AIM OF THE TASK =>
If a line in the entries below holds the string "dataset", copy it.

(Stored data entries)
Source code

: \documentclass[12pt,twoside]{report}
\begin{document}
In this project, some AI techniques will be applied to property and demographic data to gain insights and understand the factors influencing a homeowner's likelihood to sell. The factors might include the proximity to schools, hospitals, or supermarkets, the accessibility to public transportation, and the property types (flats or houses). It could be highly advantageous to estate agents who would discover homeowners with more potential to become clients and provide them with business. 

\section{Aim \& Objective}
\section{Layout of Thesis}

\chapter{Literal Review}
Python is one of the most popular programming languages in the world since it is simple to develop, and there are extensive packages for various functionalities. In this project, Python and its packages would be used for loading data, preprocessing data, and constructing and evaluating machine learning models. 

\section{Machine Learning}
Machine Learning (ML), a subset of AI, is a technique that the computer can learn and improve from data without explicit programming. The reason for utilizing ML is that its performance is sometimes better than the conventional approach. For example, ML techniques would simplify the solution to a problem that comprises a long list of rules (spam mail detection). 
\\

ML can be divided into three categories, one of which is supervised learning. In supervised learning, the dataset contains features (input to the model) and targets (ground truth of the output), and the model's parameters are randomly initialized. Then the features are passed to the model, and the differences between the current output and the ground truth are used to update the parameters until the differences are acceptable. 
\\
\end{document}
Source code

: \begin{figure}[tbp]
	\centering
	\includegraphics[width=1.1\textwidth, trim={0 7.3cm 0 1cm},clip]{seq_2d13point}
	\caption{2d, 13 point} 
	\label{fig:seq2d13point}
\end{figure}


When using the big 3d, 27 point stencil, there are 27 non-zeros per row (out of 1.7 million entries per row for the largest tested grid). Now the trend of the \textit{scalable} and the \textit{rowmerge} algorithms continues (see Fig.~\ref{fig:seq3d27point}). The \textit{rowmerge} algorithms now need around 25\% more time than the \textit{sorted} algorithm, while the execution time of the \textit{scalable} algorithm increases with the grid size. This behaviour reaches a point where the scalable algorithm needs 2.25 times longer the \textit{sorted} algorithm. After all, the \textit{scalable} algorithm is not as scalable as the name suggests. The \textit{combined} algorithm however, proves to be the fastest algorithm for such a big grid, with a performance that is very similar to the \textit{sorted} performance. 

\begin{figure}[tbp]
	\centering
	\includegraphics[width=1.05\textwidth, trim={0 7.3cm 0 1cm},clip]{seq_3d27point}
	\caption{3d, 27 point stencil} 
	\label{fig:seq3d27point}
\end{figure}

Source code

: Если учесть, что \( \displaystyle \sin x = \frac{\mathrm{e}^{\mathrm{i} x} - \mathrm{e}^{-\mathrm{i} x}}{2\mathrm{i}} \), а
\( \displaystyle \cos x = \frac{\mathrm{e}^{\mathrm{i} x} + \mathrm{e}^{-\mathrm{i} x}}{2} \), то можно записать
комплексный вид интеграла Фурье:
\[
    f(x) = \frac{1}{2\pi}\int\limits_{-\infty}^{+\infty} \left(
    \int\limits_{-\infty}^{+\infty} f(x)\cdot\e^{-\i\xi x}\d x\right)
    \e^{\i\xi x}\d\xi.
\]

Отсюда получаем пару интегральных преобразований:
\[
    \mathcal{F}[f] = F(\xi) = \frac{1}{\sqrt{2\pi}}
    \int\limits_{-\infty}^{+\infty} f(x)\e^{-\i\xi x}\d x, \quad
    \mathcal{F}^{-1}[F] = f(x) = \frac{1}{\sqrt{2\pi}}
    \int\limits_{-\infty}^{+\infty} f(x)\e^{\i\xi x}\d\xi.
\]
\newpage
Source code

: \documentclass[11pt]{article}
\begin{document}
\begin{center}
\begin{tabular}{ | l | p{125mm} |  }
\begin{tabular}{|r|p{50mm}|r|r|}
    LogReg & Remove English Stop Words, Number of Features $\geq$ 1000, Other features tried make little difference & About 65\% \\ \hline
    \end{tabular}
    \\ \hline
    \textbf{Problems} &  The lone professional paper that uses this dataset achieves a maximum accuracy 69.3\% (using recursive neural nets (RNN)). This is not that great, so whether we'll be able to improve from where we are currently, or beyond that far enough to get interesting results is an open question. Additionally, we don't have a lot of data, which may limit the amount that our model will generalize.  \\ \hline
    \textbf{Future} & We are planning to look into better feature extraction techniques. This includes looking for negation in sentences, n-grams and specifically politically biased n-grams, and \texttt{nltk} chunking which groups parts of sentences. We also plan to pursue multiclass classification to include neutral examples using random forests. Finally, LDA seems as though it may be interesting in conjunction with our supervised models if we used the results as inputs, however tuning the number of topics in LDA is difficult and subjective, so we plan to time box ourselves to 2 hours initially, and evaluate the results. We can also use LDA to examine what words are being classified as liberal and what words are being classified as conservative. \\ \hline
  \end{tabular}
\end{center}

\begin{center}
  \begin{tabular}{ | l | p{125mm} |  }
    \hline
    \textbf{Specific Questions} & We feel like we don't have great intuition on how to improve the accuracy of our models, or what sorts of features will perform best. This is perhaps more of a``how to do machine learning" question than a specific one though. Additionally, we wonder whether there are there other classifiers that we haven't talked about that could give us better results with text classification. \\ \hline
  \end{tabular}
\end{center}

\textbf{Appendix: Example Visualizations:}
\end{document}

--

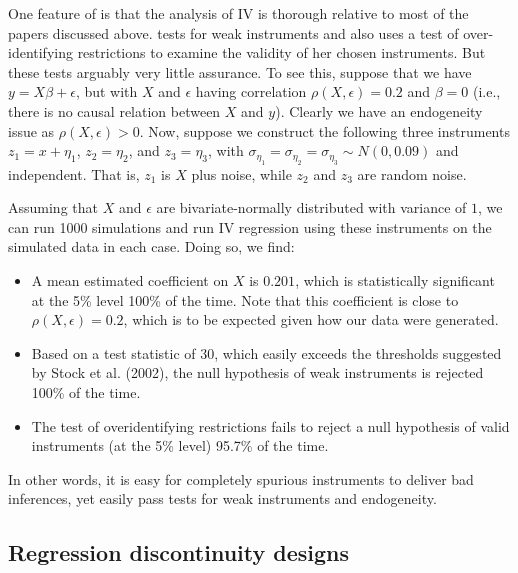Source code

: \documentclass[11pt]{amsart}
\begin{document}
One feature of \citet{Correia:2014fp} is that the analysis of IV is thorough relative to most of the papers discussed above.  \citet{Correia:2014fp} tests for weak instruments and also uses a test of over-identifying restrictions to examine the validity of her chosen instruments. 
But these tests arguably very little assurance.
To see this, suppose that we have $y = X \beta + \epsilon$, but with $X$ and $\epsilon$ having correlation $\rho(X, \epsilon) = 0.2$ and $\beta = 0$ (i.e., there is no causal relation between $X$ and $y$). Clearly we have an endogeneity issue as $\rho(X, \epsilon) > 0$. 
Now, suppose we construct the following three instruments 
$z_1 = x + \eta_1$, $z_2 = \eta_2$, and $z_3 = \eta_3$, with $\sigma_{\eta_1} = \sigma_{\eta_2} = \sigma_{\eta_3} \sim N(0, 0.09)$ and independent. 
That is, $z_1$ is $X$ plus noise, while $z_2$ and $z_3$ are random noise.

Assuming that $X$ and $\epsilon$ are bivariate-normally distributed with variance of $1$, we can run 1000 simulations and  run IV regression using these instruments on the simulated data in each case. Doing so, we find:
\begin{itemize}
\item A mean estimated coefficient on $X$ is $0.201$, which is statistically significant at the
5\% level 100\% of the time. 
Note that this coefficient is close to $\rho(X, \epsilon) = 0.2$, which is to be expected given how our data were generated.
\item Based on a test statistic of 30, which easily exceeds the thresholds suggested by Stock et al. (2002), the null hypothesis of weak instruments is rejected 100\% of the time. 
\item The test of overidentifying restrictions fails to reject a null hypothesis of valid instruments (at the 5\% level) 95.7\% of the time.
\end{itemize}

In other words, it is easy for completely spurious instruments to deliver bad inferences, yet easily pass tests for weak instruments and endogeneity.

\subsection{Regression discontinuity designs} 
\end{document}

---

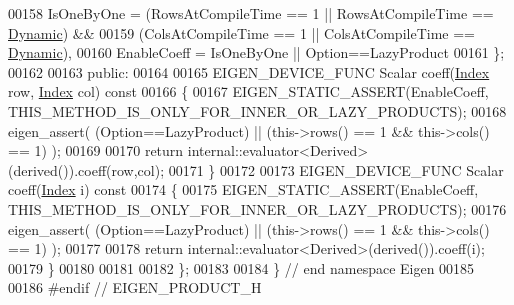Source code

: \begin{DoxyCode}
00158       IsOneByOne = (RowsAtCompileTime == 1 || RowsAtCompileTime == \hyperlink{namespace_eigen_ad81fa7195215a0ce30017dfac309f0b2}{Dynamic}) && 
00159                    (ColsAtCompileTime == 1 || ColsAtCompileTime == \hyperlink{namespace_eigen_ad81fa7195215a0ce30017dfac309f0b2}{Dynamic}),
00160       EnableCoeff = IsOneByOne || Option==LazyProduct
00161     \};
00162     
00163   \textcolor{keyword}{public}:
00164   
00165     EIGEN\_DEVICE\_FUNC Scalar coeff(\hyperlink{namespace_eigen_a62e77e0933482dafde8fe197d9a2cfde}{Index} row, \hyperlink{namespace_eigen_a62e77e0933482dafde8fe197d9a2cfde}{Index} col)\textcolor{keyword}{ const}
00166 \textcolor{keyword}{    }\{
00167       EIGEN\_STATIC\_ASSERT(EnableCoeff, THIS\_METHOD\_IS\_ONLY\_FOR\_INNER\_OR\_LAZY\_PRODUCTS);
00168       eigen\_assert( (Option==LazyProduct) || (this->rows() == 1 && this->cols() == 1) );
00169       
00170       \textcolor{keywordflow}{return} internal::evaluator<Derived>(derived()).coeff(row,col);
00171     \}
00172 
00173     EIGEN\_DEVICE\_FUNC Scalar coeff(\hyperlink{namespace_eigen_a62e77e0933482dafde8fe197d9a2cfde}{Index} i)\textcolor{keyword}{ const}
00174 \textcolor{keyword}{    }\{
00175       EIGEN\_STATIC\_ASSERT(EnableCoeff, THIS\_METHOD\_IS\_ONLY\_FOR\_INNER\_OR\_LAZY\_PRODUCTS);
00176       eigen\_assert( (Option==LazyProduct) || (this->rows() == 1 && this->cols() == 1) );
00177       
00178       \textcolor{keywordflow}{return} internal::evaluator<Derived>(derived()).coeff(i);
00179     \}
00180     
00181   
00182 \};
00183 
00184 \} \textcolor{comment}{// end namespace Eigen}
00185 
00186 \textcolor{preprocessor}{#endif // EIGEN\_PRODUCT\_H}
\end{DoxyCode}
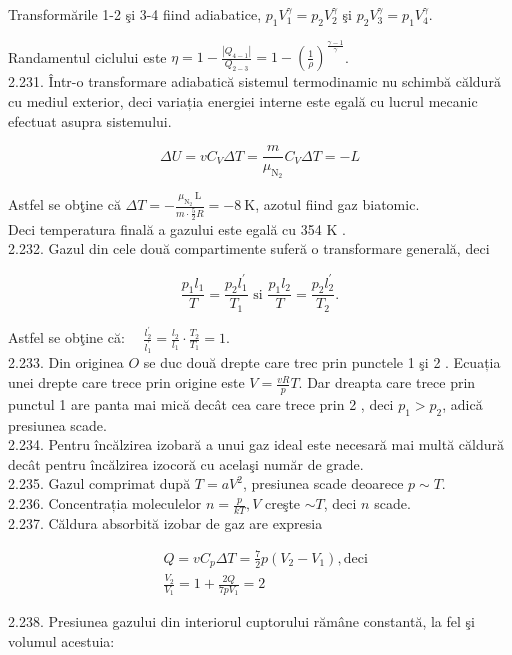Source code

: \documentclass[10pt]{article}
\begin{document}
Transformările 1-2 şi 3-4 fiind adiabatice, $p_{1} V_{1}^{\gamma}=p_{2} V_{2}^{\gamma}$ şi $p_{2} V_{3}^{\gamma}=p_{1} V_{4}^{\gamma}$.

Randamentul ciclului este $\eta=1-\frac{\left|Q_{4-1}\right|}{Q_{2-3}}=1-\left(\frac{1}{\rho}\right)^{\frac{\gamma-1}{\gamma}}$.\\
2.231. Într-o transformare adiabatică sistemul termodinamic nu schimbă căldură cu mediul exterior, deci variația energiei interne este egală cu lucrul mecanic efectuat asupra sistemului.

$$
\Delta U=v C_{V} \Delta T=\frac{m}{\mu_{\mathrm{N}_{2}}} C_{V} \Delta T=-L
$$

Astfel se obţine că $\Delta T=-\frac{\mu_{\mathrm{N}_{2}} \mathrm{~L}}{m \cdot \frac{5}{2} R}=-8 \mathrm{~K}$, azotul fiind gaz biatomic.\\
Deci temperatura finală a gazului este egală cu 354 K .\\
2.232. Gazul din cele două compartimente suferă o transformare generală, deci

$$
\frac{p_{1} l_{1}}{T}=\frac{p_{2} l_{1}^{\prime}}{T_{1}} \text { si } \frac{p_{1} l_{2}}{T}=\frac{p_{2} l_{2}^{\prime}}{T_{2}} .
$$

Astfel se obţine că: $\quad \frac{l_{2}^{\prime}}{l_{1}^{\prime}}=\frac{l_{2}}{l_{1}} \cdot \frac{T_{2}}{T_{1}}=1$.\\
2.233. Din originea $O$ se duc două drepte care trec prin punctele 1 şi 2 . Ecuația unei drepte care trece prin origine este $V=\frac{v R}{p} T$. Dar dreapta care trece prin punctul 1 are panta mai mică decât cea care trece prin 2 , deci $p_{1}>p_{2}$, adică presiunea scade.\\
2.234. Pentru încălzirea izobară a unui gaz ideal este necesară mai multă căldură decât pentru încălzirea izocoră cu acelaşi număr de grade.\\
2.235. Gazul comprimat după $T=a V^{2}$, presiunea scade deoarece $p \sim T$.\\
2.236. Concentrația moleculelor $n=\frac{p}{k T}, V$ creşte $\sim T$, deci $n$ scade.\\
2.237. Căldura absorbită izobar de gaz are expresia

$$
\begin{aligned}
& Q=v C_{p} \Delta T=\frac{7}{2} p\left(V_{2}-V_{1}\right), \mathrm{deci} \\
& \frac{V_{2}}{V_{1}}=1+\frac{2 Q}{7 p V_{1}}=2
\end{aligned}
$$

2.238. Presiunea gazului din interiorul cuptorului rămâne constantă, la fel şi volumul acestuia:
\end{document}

SOLUTION =>
ML can be divided into three categories, one of which is supervised learning. In supervised learning, the dataset contains features (input to the model) and targets (ground truth of the output), and the model's parameters are randomly initialized. Then the features are passed to the model, and the differences between the current output and the ground truth are used to update the parameters until the differences are acceptable. 
    \textbf{Problems} &  The lone professional paper that uses this dataset achieves a maximum accuracy 69.3\% (using recursive neural nets (RNN)). This is not that great, so whether we'll be able to improve from where we are currently, or beyond that far enough to get interesting results is an open question. Additionally, we don't have a lot of data, which may limit the amount that our model will generalize.  \\ \hline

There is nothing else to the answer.